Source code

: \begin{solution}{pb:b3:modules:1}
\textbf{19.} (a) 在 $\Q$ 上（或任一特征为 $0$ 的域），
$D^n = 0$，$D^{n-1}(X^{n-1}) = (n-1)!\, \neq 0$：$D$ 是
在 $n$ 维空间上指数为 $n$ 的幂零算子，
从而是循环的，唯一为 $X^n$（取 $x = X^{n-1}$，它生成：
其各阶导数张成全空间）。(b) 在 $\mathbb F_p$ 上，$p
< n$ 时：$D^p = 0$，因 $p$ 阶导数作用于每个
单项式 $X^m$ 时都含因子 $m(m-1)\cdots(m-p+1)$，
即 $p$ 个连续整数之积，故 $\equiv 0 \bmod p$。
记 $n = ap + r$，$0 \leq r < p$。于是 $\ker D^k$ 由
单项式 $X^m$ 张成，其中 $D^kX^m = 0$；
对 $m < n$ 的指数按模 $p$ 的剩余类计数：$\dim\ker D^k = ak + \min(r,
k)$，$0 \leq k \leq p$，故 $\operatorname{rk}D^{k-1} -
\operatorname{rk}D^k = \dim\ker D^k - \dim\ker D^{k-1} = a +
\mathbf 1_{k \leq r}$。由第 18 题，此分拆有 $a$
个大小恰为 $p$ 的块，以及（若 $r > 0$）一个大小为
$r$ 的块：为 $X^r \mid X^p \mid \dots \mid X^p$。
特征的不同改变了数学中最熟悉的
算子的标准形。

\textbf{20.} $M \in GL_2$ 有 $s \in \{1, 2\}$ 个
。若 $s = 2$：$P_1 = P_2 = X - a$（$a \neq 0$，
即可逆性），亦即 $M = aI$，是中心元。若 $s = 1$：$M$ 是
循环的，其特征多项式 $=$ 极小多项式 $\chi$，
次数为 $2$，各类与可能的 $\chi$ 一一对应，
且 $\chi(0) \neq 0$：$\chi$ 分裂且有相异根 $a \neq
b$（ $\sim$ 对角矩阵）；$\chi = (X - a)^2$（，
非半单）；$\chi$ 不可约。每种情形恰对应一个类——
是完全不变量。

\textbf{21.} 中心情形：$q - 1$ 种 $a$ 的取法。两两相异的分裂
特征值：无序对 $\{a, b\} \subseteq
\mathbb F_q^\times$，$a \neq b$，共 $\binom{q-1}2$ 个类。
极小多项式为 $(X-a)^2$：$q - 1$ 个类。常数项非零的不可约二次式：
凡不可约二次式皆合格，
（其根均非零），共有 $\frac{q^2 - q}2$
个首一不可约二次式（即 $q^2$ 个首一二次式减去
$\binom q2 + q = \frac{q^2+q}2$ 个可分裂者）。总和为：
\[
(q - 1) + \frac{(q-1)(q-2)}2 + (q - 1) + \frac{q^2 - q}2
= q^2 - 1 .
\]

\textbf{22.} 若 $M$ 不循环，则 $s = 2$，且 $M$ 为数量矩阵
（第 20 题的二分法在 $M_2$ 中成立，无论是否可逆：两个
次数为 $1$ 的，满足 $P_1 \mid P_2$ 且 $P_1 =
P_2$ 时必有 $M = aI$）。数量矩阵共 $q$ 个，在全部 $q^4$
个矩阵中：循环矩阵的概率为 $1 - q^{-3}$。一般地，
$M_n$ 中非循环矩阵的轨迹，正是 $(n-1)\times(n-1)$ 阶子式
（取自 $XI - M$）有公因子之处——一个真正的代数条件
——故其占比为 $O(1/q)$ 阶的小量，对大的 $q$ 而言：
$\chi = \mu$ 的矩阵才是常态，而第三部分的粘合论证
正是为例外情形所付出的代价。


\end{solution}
- - -
> [Exercise]: Search the listing for the string "solution". Copy each line where it turns up.

> [Task answer]:
: \begin{solution}{pb:b3:modules:1}
\end{solution}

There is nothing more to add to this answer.